From a business point of view, it's also clever. People really do want to get feedback, the kind they can't get from Google or other interviewers, in part because of liability issues. So by providing an area to practice, the placement site can identify people who are most likely to get through the technical interview - which means they are most likely to place candidates. Not bad.

That said... I'm still not surprised that people who have the skill and focus to become software developers take a look at how tech interviews work and decide that they would much rather work in a different field.

The complexity of the forwarded message problem is wrong. Any algorithm solving this can be used to answer whether a graph of order n is Hamiltonian by simply asking if the longest forwarding path is of length n-1. Thus, either the complexity is nonpolynomial or the interviewee has just won the million dollar prize for solving an NP-complete problem in polynomial time.

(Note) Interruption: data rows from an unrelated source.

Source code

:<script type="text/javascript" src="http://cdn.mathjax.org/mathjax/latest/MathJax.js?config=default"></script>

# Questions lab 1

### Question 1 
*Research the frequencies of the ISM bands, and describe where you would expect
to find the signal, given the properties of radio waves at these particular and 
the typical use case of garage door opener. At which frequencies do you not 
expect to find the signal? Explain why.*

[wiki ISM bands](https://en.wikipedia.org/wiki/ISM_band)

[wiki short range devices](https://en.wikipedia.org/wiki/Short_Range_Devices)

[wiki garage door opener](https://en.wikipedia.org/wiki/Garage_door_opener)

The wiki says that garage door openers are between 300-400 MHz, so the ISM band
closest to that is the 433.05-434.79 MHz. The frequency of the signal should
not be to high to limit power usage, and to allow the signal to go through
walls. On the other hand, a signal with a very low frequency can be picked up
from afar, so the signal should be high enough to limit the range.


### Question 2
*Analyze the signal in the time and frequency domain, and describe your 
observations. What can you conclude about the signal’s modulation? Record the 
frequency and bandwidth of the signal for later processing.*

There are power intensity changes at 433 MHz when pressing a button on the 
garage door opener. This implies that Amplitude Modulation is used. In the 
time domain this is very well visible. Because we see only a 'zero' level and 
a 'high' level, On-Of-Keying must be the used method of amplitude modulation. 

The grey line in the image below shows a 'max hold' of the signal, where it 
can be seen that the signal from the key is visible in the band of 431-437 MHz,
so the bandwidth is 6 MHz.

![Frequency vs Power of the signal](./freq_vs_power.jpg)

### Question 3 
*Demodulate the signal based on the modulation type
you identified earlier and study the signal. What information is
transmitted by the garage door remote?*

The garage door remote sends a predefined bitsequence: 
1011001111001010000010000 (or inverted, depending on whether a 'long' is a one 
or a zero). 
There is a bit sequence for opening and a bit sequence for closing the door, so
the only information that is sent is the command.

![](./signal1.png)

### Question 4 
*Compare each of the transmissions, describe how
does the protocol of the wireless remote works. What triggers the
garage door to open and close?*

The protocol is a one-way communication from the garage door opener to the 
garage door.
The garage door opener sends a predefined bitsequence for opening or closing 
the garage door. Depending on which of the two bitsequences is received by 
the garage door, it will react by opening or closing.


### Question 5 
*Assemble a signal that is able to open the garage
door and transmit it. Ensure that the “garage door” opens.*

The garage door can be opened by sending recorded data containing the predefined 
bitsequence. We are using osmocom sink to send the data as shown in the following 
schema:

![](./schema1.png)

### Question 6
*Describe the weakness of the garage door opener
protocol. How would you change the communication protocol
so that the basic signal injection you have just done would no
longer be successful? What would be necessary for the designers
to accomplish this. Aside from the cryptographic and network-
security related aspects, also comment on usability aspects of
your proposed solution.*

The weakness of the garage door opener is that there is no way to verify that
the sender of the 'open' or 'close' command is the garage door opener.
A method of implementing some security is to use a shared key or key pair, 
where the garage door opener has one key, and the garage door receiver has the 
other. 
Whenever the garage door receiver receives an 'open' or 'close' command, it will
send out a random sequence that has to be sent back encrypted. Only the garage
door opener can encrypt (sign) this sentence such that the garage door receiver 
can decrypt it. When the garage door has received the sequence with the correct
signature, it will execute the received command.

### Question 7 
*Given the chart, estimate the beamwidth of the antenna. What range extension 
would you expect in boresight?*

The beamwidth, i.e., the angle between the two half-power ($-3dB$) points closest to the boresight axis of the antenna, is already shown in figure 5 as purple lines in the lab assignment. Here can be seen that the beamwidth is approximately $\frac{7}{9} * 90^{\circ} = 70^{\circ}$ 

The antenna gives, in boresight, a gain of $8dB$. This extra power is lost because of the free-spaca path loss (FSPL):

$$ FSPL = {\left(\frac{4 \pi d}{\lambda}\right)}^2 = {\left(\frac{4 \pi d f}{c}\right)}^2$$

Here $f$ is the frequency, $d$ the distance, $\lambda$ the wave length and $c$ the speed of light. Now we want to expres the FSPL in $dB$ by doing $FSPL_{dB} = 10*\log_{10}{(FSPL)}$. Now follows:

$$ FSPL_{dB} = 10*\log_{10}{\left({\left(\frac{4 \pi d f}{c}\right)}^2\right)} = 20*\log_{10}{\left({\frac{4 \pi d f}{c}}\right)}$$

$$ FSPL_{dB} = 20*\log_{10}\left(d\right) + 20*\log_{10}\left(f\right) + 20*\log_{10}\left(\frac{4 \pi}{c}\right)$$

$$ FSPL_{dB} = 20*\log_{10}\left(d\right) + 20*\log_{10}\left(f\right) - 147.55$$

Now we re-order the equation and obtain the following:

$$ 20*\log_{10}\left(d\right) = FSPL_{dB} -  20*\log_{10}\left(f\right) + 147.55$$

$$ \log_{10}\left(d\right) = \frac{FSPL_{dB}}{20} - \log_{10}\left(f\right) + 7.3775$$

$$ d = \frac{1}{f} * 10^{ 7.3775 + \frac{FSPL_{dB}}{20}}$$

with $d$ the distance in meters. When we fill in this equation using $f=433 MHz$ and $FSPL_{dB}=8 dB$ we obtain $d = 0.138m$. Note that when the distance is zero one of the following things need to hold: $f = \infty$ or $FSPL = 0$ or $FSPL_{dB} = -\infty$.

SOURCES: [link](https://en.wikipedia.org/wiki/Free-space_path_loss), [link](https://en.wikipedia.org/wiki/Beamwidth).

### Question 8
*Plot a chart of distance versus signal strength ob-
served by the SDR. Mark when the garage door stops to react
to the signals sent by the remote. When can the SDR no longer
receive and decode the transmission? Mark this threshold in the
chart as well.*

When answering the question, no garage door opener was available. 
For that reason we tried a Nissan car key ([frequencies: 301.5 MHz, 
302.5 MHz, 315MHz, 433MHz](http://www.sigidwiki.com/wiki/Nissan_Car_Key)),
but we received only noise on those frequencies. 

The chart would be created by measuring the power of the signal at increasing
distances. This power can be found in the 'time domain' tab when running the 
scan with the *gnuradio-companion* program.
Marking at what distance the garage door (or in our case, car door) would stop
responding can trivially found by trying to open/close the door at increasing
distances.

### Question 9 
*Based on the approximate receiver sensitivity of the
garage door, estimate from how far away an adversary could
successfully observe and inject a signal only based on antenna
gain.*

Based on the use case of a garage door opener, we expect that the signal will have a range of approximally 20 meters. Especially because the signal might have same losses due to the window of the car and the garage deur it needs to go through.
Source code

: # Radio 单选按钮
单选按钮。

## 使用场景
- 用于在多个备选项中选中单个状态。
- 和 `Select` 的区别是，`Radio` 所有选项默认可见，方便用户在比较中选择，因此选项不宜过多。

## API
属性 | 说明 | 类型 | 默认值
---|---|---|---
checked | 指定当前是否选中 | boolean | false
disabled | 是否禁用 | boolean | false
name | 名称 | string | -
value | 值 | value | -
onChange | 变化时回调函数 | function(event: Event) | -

A linear solution for this problem is possible under the assumptions that the graph is directed and acyclic. The directed nature of the graph in this particular example is very clear, and because an individual doesn’t forward a message more than once, there are “basically” no cycles.

Had to Google what a Hamiltonian graph was though. I’ve been listening to the musical too much.

The stated problem does not produce an acyclic graph. For instance, if A has B in their contacts, then B is not forbidden from having A in their contacts. In fact, by ensuring that for all A, if A has B as a contact, then B has A as a contact, we can eliminate directedness from the graph and, via isomorphism, pretend we are operating on an undirected graph.

The requirement that no actor forward a message twice is merely equivalent to finding a simple path through the graph. It does not “basically” mean there are no cycles.

I see what you mean, but it just boils down to how you interpret the problem. Specifically, if you focus on the actual forwarding paths instead of the contact lists, the tree structure that enables the linear solution becomes more clear.

As I’m guessing was intended, this problem is particularly well-suited for engineering interviews because you can start with an easy example (the DAG one could derive in this specific interview) then ask the applicant how the solution would change given the additional constraints you’ve described.

That’s simply not correct. Do an example. What graph do you draw? That’s the underlying graph that has to be acyclic. Where is this supposed tree structure coming from? Try a dense graph, like with n=5, and every actor having at least 3 contacts.

These recordings are really useful. Does anyone know how representative these are from actual interviews? For example, for the interview question on finding pairs in array that sum to k, the case where duplicate numbers in input array sum up to k is missed, and the interviewer didn't bring it up. Also, the space complexity of in-place quick sort is log(n), since the indices need to be kept in each call to sort subpartitions.

The audio quality of these interviews made me grimace. Audio quality aside, this looks like it would be a great resource for anyone trying to go through a "FAANG-style" multi-round interview process.

'"FAANG-style" multi-round interview process.'

Small nitpick: in most cases, these companies make a hiring decision with just one round of interviews (if you exclude the technical phone screen, which is a way to reduce wasting everyone's time when it's obvious it's a poor fit).

As both a candidate and as a hiring manager, I much prefer to have a single round of on-site interviews, vs. having the candidate come on site more than once. Good candidates probably have a good job already, and asking them to take multiple half days off to interview is an unnecessary burden.

I think you are in the minority, but I agree

Software companies actually do this? That is the least efficient way for the company and the candidate to go through the interview process...

this is a brilliant concept, seems really useful for anyone prepping for a technical interview.